BEGIN SUPPLIED MATERIAL

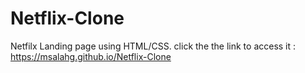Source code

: # Netflix-Clone

Netfilx Landing page using HTML/CSS. click the the link to access it : https://msalahg.github.io/Netflix-Clone

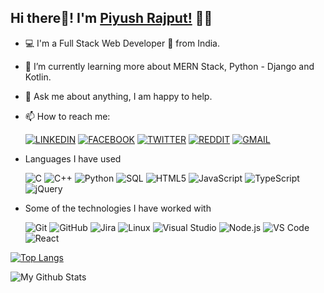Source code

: ## Hi there👋! I'm [Piyush Rajput!](https://rajputpiyush.com) 🙋‍♂️

- 💻 I'm a Full Stack Web Developer 🚀 from India.
- 🌱 I’m currently learning more about MERN Stack, Python - Django and Kotlin.
- 💬 Ask me about anything, I am happy to help.
- 📫 How to reach me: 

  [![LINKEDIN](https://img.shields.io/badge/-imPiyushrRajput-000000?style=for-the-badge&logo=linkedin&logoColor=ffffff&color=0077B5)](https://www.linkedin.com/in/imPiyushrRajput/) 
  [![FACEBOOK](https://img.shields.io/badge/-imPiyushrRajput-000000?style=for-the-badge&logo=facebook&logoColor=ffffff&color=1877F2)](https://www.facebook.com/imPiyushrRajput/)
  [![TWITTER](https://img.shields.io/badge/-imPiyushrRajput-000000?style=for-the-badge&logo=twitter&logoColor=ffffff&color=1DA1F2)](https://twitter.com/imPiyushrRajput/)
  [![REDDIT](https://img.shields.io/badge/-imPiyushrRajput-000000?style=for-the-badge&logo=reddit&logoColor=ffffff&color=FF4500)](https://www.reddit.com/user/imPiyushrRajput/)
  [![GMAIL](https://img.shields.io/badge/-piyushrajput1846-000000?style=for-the-badge&logo=gmail&logoColor=ffffff&color=D14836)](mailto:piyushrajput1846@gmail.com) 

- Languages I have used

  ![C](https://img.shields.io/badge/-C-000000?style=flat&logo=C)
  ![C++](https://img.shields.io/badge/-C++-000000?style=flat&logo=C%2B%2B&logoColor=00599C)
  ![Python](https://img.shields.io/badge/-Python-000000?style=flat&logo=python)
  ![SQL](https://img.shields.io/badge/-SQL-000000?style=flat&logo=MySQL)
  ![HTML5](https://img.shields.io/badge/-HTML5-000000?style=flat&logo=HTML5)
  ![JavaScript](https://img.shields.io/badge/-JavaScript-000000?style=flat&logo=javascript)
  ![TypeScript](https://img.shields.io/badge/-TypeScript-000000?style=flat&logo=typescript&logoColor=007ACC)
  ![jQuery](https://img.shields.io/badge/-jQuery-000000?style=flat&logo=jQuery&logoColor=0769AD)


- Some of the technologies I have worked with

  ![Git](https://img.shields.io/badge/-Git-000000?style=flat&logo=git&logoColor=F05032)
  ![GitHub](https://img.shields.io/badge/-GitHub-000000?style=flat&logo=github&logoColor=FFFFFF)
  ![Jira](https://img.shields.io/badge/-Jira-000000?style=flat&logo=jira-software&logoColor=white&logoColor=0052CC)
  ![Linux](https://img.shields.io/badge/-Linux-000000?style=flat&logo=linux&logoColor=FCC624)
  ![Visual Studio](http://img.shields.io/badge/-Visual%20Studio-000000?style=flat&logo=visual-studio&logoColor=5c2d91)
  ![Node.js](https://img.shields.io/badge/-Node.js-000000?style=flat&logo=node.js&logoColor=339933)
  ![VS Code](http://img.shields.io/badge/-VS%20Code-000000?style=flat&logo=visual-studio-code&logoColor=007acc)
  ![React](https://img.shields.io/badge/-React-000000?style=flat&logo=React&logoColor=61DAFB)
  


[![Top Langs](https://github-readme-stats.vercel.app/api/top-langs/?username=imPiyushrRajput&layout=compact)]()

![My Github Stats](https://github-readme-stats.vercel.app/api?username=imPiyushrRajput&show_icons=true&theme=radical)
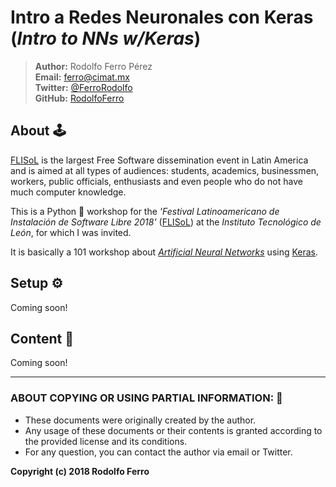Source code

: # Intro a Redes Neuronales con Keras (*Intro to NNs w/Keras*)

> **Author:** Rodolfo Ferro Pérez <br/>
> **Email:** [ferro@cimat.mx](mailto:ferro@cimat.mx) <br/>
> **Twitter:** [@FerroRodolfo](http://twitter.com/FerroRodolfo) <br/>
> **GitHub:** [RodolfoFerro](https://github.com/RodolfoFerro) <br/>

## About 🕹

[FLISoL](https://flisol.info/FLISOL2018/Mexico/Leon) is the largest Free Software dissemination event in Latin America and is aimed at all types of audiences: students, academics, businessmen, workers, public officials, enthusiasts and even people who do not have much computer knowledge.

This is a Python 🐍 workshop for the *'Festival Latinoamericano de Instalación de Software Libre 2018'* ([FLISoL](https://flisol.info/FLISOL2018/Mexico/Leon)) at the *Instituto Tecnológico de León*, for which I was invited.

It is basically a 101 workshop about [*Artificial Neural Networks*](https://en.wikipedia.org/wiki/Artificial_neural_network) using [Keras](https://keras.io/).


## Setup ⚙️

Coming soon!

## Content 👾

Coming soon!

***

### ABOUT COPYING OR USING PARTIAL INFORMATION: 🔐
* These documents were originally created by the author.
* Any usage of these documents or their contents is granted according to the provided license and its conditions.
* For any question, you can contact the author via email or Twitter.

**Copyright (c) 2018 Rodolfo Ferro**
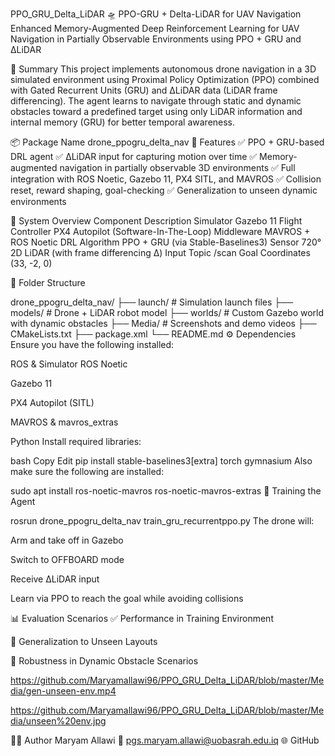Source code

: PPO_GRU_Delta_LiDAR
🛸 PPO-GRU + Delta-LiDAR for UAV Navigation Enhanced Memory-Augmented Deep Reinforcement Learning for UAV Navigation in Partially Observable Environments using PPO + GRU and ΔLiDAR

🧠 Summary This project implements autonomous drone navigation in a 3D simulated environment using Proximal Policy Optimization (PPO) combined with Gated Recurrent Units (GRU) and ΔLiDAR data (LiDAR frame differencing). The agent learns to navigate through static and dynamic obstacles toward a predefined target using only LiDAR information and internal memory (GRU) for better temporal awareness.

📦 Package Name drone_ppogru_delta_nav 🚀 Features ✅ PPO + GRU-based DRL agent ✅ ΔLiDAR input for capturing motion over time ✅ Memory-augmented navigation in partially observable 3D environments ✅ Full integration with ROS Noetic, Gazebo 11, PX4 SITL, and MAVROS ✅ Collision reset, reward shaping, goal-checking ✅ Generalization to unseen dynamic environments

🧭 System Overview Component Description Simulator Gazebo 11 Flight Controller PX4 Autopilot (Software-In-The-Loop) Middleware MAVROS + ROS Noetic DRL Algorithm PPO + GRU (via Stable-Baselines3) Sensor 720° 2D LiDAR (with frame differencing Δ) Input Topic /scan Goal Coordinates (33, -2, 0)

📂 Folder Structure

drone_ppogru_delta_nav/ ├── launch/ # Simulation launch files ├── models/ # Drone + LiDAR robot model ├── worlds/ # Custom Gazebo world with dynamic obstacles ├── Media/ # Screenshots and demo videos ├── CMakeLists.txt ├── package.xml └── README.md ⚙️ Dependencies Ensure you have the following installed:

ROS & Simulator ROS Noetic

Gazebo 11

PX4 Autopilot (SITL)

MAVROS & mavros_extras

Python Install required libraries:

bash Copy Edit pip install stable-baselines3[extra] torch gymnasium Also make sure the following are installed:

sudo apt install ros-noetic-mavros ros-noetic-mavros-extras 🧠 Training the Agent

rosrun drone_ppogru_delta_nav train_gru_recurrentppo.py The drone will:

Arm and take off in Gazebo

Switch to OFFBOARD mode

Receive ΔLiDAR input

Learn via PPO to reach the goal while avoiding collisions

📊 Evaluation Scenarios ✅ Performance in Training Environment

🧩 Generalization to Unseen Layouts

🔄 Robustness in Dynamic Obstacle Scenarios

https://github.com/Maryamallawi96/PPO_GRU_Delta_LiDAR/blob/master/Media/gen-unseen-env.mp4


https://github.com/Maryamallawi96/PPO_GRU_Delta_LiDAR/blob/master/Media/unseen%20env.jpg



👩‍💻 Author Maryam Allawi 📧 pgs.maryam.allawi@uobasrah.edu.iq 🌐 GitHub
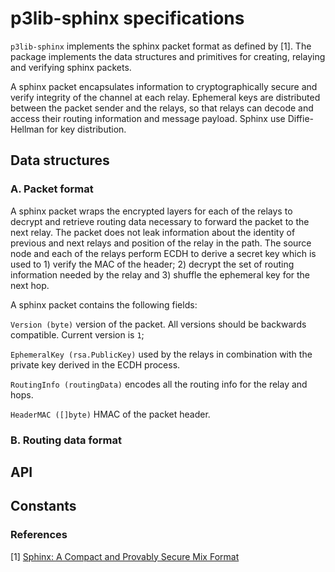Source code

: # p3lib-sphinx specifications

`p3lib-sphinx` implements the sphinx packet format as defined by [1]. The
package implements the data structures and primitives for creating, relaying and
verifying sphinx packets.

A sphinx packet encapsulates information to cryptographically secure and verify
integrity of the channel at each relay. Ephemeral keys are distributed between
the packet sender and the relays, so that relays can decode and access their 
routing information and message payload. Sphinx use Diffie-Hellman for key
distribution.

## Data structures

### A. Packet format

A sphinx packet wraps the encrypted layers for each of the relays to decrypt and
retrieve routing data necessary to forward the packet to the next relay. The
packet does not leak information about the identity of previous and next
relays and position of the relay in the path. The source node and each of the
relays perform ECDH to derive a secret key which is used to 1) verify the MAC of
the header; 2) decrypt the set of routing information needed by the relay and 3)
shuffle the ephemeral key for the next hop.

A sphinx packet contains the following fields:

`Version (byte)` version of the packet. All versions should be backwards
compatible. Current version is `1`;

`EphemeralKey (rsa.PublicKey)` used by the relays in combination with the 
private key derived in the ECDH process.

`RoutingInfo (routingData)` encodes all the routing info for the relay and hops.

`HeaderMAC ([]byte)` HMAC of the packet header.

### B. Routing data format

## API

## Constants

### References

[1] [Sphinx: A Compact and Provably Secure Mix Format](https://www.cypherpunks.ca/~iang/pubs/SphinxOR.pdf)

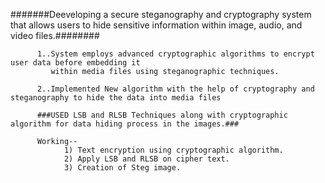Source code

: #######Deeveloping a secure steganography and cryptography system that allows users to hide sensitive 
information within image, audio, and video files.########

          1..System employs advanced cryptographic algorithms to encrypt user data before embedding it 
             within media files using steganographic techniques.  
          
          2..Implemented New algorithm with the help of cryptography and steganography to hide the data into media files

          ###USED LSB and RLSB Techniques along with cryptographic algorithm for data hiding process in the images.###

          Working--
                1) Text encryption using cryptographic algorithm.
                2) Apply LSB and RLSB on cipher text.
                3) Creation of Steg image.
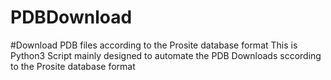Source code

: # PDBDownload
#Download PDB files according to the Prosite database format
This is Python3 Script mainly designed to automate the PDB Downloads sccording to the Prosite database format
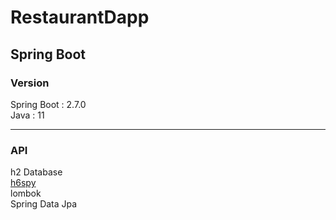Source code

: # RestaurantDapp  

## Spring Boot
### Version
Spring Boot : 2.7.0  
Java : 11  

---

### API  
h2 Database  
[h6spy](https://github.com/gavlyukovskiy/spring-boot-data-source-decorator)  
lombok  
Spring Data Jpa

END SUPPLIED MATERIAL

_THE PROBLEM_: Only the lines above from the one with "the packet sender" through the one with "retrieve routing data" should be duplicated, character for character.

_ANSWER TO THIS PROBLEM_:
the packet sender and the relays, so that relays can decode and access their 
routing information and message payload. Sphinx use Diffie-Hellman for key
distribution.

## Data structures

### A. Packet format

A sphinx packet wraps the encrypted layers for each of the relays to decrypt and
retrieve routing data necessary to forward the packet to the next relay. The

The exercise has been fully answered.